O @Verdade confrontou a Empresa Holandesa de Desenvolvimento e Comércio Agrícola com este estudo e obteve os seguintes comentários: “Moçambique é o único país em África que tem uma operação de processamento de mandioca em escala industrial. A DADTCO esta olhando para a expansão do seu mercado a partir de Setembro, onde começaremos a fabricar farinha para substituir a farinha de trigo importada na industria panificadora e sendo este mesmo trigo produzido por agricultores dos EUA em detrimento da nossa economia local”.

“Os nossos produtores estão ano após ano interessados em vender a mandioca para DADTCO e vemos um aumento nos volumes produzidos por hectare, que resulta no aumento da renda familiar, o que é uma notícia fantástica.

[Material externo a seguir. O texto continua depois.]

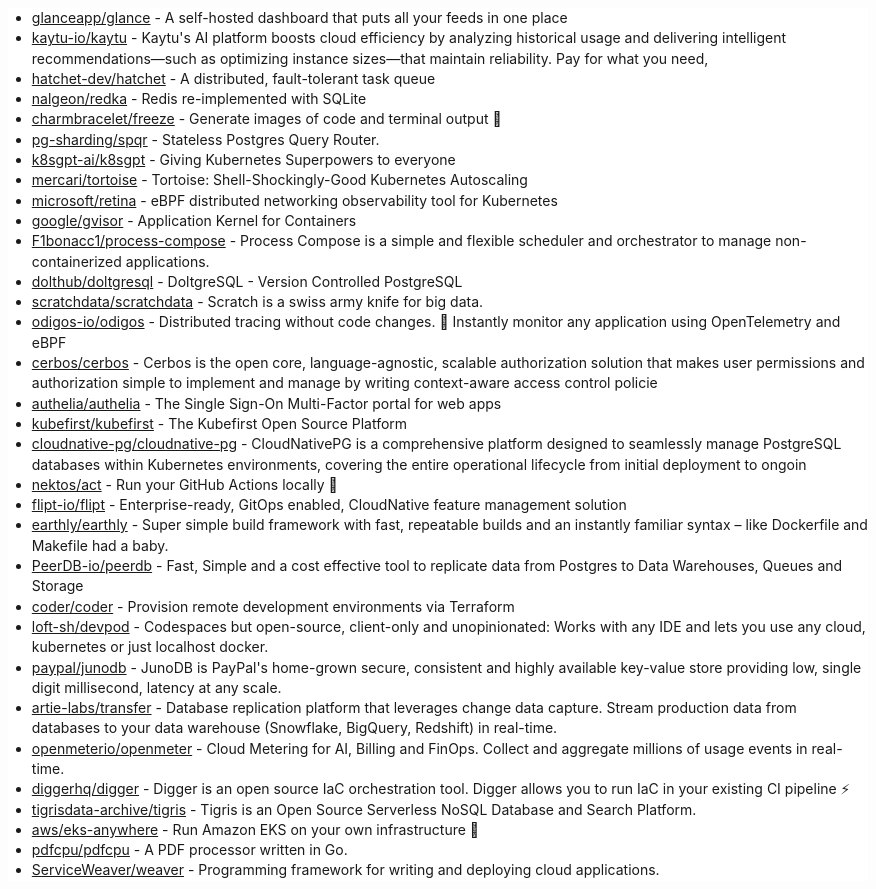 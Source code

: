 - [glanceapp/glance](https://github.com/glanceapp/glance) - A self-hosted dashboard that puts all your feeds in one place
- [kaytu-io/kaytu](https://github.com/kaytu-io/kaytu) - Kaytu's AI platform boosts cloud efficiency by analyzing historical usage and delivering intelligent recommendations—such as optimizing instance sizes—that maintain reliability. Pay for what you need,
- [hatchet-dev/hatchet](https://github.com/hatchet-dev/hatchet) - A distributed, fault-tolerant task queue
- [nalgeon/redka](https://github.com/nalgeon/redka) - Redis re-implemented with SQLite
- [charmbracelet/freeze](https://github.com/charmbracelet/freeze) - Generate images of code and terminal output 📸
- [pg-sharding/spqr](https://github.com/pg-sharding/spqr) - Stateless Postgres Query Router.
- [k8sgpt-ai/k8sgpt](https://github.com/k8sgpt-ai/k8sgpt) - Giving Kubernetes Superpowers to everyone
- [mercari/tortoise](https://github.com/mercari/tortoise) - Tortoise: Shell-Shockingly-Good Kubernetes Autoscaling
- [microsoft/retina](https://github.com/microsoft/retina) - eBPF distributed networking observability tool for Kubernetes
- [google/gvisor](https://github.com/google/gvisor) - Application Kernel for Containers
- [F1bonacc1/process-compose](https://github.com/F1bonacc1/process-compose) - Process Compose is a simple and flexible scheduler and orchestrator to manage non-containerized applications.
- [dolthub/doltgresql](https://github.com/dolthub/doltgresql) - DoltgreSQL - Version Controlled PostgreSQL
- [scratchdata/scratchdata](https://github.com/scratchdata/scratchdata) - Scratch is a swiss army knife for big data.
- [odigos-io/odigos](https://github.com/odigos-io/odigos) - Distributed tracing without code changes. 🚀 Instantly monitor any application using OpenTelemetry and eBPF
- [cerbos/cerbos](https://github.com/cerbos/cerbos) - Cerbos is the open core, language-agnostic, scalable authorization solution that makes user permissions and authorization simple to implement and manage by writing context-aware access control policie
- [authelia/authelia](https://github.com/authelia/authelia) - The Single Sign-On Multi-Factor portal for web apps
- [kubefirst/kubefirst](https://github.com/kubefirst/kubefirst) - The Kubefirst Open Source Platform
- [cloudnative-pg/cloudnative-pg](https://github.com/cloudnative-pg/cloudnative-pg) - CloudNativePG is a comprehensive platform designed to seamlessly manage PostgreSQL databases within Kubernetes environments, covering the entire operational lifecycle from initial deployment to ongoin
- [nektos/act](https://github.com/nektos/act) - Run your GitHub Actions locally 🚀
- [flipt-io/flipt](https://github.com/flipt-io/flipt) - Enterprise-ready, GitOps enabled, CloudNative feature management solution
- [earthly/earthly](https://github.com/earthly/earthly) - Super simple build framework with fast, repeatable builds and an instantly familiar syntax – like Dockerfile and Makefile had a baby.
- [PeerDB-io/peerdb](https://github.com/PeerDB-io/peerdb) - Fast, Simple and a cost effective tool to replicate data from Postgres to Data Warehouses, Queues and Storage
- [coder/coder](https://github.com/coder/coder) - Provision remote development environments via Terraform
- [loft-sh/devpod](https://github.com/loft-sh/devpod) - Codespaces but open-source, client-only and unopinionated: Works with any IDE and lets you use any cloud, kubernetes or just localhost docker.
- [paypal/junodb](https://github.com/paypal/junodb) - JunoDB is PayPal's home-grown secure, consistent and highly available key-value store providing low, single digit millisecond, latency at any scale.
- [artie-labs/transfer](https://github.com/artie-labs/transfer) - Database replication platform that leverages change data capture. Stream production data from databases to your data warehouse (Snowflake, BigQuery, Redshift) in real-time.
- [openmeterio/openmeter](https://github.com/openmeterio/openmeter) - Cloud Metering for AI, Billing and FinOps. Collect and aggregate millions of usage events in real-time.
- [diggerhq/digger](https://github.com/diggerhq/digger) - Digger is an open source IaC orchestration tool. Digger allows you to run IaC in your existing CI pipeline ⚡️
- [tigrisdata-archive/tigris](https://github.com/tigrisdata-archive/tigris) - Tigris is an Open Source Serverless NoSQL Database and Search Platform.
- [aws/eks-anywhere](https://github.com/aws/eks-anywhere) - Run Amazon EKS on your own infrastructure 🚀
- [pdfcpu/pdfcpu](https://github.com/pdfcpu/pdfcpu) - A PDF processor written in Go.
- [ServiceWeaver/weaver](https://github.com/ServiceWeaver/weaver) - Programming framework for writing and deploying cloud applications.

No passado o rendimento por hectare de mandioca rondava aos 1.8 toneladas, mais com a vinda da DADTCO o mesmo rendimento subiu para 4.7 toneladas por hectare”, acrescentou a empresa por correio electrónico.

A empresa “reconhece que ainda existe um trabalho forte a se fazer visto que, as novas variedades disseminadas pelo IIAM tem um potencial de 20 toneladas por hectare, mais o mesmo só pode ser alcançado, existindo uma forte participação de todos intervenientes desta cadeia de valores onde a DADTCO e’ somente o elo de ligação entre o mercado e os camponeses. Assim sendo, a DADTCO e seus parceiros irão continuar com seus programas de intensificação na produção desta cultura de modo que, com o aumento dos volumes possa-se aumentar a renda familiar deste grupo alvo. A DADTCO encontra-se comprometida em continuar com este processo e trabalhar com pequenos e médios camponeses no desenvolvimento desta cadeia de valores”.

“Realçar que a cadeia de valores da mandioca é um bom exemplo, olhando para o sucesso do produto final que e’ a cerveja Impala de mandioca, sendo que a mesma abriu caminho para novas cadeias de valores como o caso do milho que esta sendo usado para o fabrico da nova cerveja Impala na base de milho”, clarificou a DADTCO.

Importa no entanto referir que a iniciativa das Cervejas de Moçambique de produzir cerveja à base de mandioca, e também de milho, não tens fins sociais nem altruístas mas antes aproveitar os significativos incentivos fiscais que o Governo de Filipe Nyusi decidiu conceder para as bebidas do género incorporem pelo menos 50 por cento destes dois alimentos nacionais.